Looking at the records below, count how many lines contain the string "Discrete". Give that number alone.
┌─ MATERIAL TO PROCESS
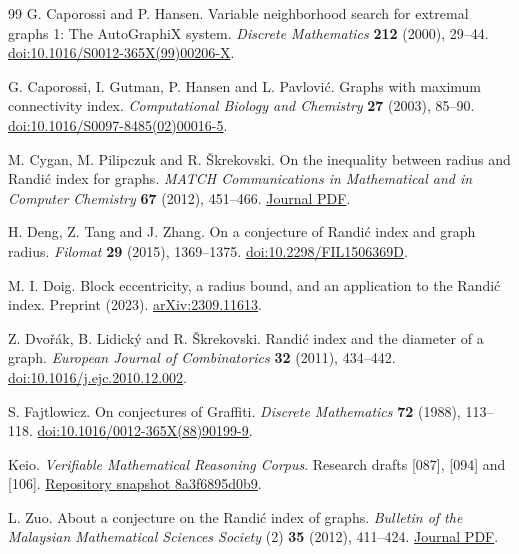 \documentclass[11pt,a4paper]{article}
\begin{document}
\begin{thebibliography}{99}
G. Caporossi and P. Hansen.
Variable neighborhood search for extremal graphs 1: The AutoGraphiX system.
\emph{Discrete Mathematics} \textbf{212} (2000), 29--44.
\href{https://doi.org/10.1016/S0012-365X(99)00206-X}{doi:10.1016/S0012-365X(99)00206-X}.

G. Caporossi, I. Gutman, P. Hansen and L. Pavlovi\'c.
Graphs with maximum connectivity index.
\emph{Computational Biology and Chemistry} \textbf{27} (2003), 85--90.
\href{https://doi.org/10.1016/S0097-8485(02)00016-5}{doi:10.1016/S0097-8485(02)00016-5}.

M. Cygan, M. Pilipczuk and R. \v{S}krekovski.
On the inequality between radius and Randi\'c index for graphs.
\emph{MATCH Communications in Mathematical and in Computer Chemistry}
\textbf{67} (2012), 451--466.
\href{https://match.pmf.kg.ac.rs/electronic_versions/Match67/n2/match67n2_451-466.pdf}{Journal PDF}.

H. Deng, Z. Tang and J. Zhang.
On a conjecture of Randi\'c index and graph radius.
\emph{Filomat} \textbf{29} (2015), 1369--1375.
\href{https://doi.org/10.2298/FIL1506369D}{doi:10.2298/FIL1506369D}.

M. I. Doig.
Block eccentricity, a radius bound, and an application to the Randi\'c index.
Preprint (2023). \href{https://arxiv.org/abs/2309.11613}{arXiv:2309.11613}.

Z. Dvo\v{r}\'ak, B. Lidick\'y and R. \v{S}krekovski.
Randi\'c index and the diameter of a graph.
\emph{European Journal of Combinatorics} \textbf{32} (2011), 434--442.
\href{https://doi.org/10.1016/j.ejc.2010.12.002}{doi:10.1016/j.ejc.2010.12.002}.

S. Fajtlowicz.
On conjectures of Graffiti.
\emph{Discrete Mathematics} \textbf{72} (1988), 113--118.
\href{https://doi.org/10.1016/0012-365X(88)90199-9}{doi:10.1016/0012-365X(88)90199-9}.

Keio.
\emph{Verifiable Mathematical Reasoning Corpus}.
Research drafts [087], [094] and [106].
\href{https://github.com/QEEDDD/Verifiable-Mathematical-Reasoning-Corpus/tree/8a3f6895d0b9b9f125e43157e4a003a2a2b51704}{Repository snapshot 8a3f6895d0b9}.

L. Zuo.
About a conjecture on the Randi\'c index of graphs.
\emph{Bulletin of the Malaysian Mathematical Sciences Society}
(2) \textbf{35} (2012), 411--424.
\href{https://math.usm.my/bulletin/pdf/v35n2/v35n2p16.pdf}{Journal PDF}.


\end{thebibliography}
\end{document}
└─
RESPONSE TO THIS EXERCISE :: 2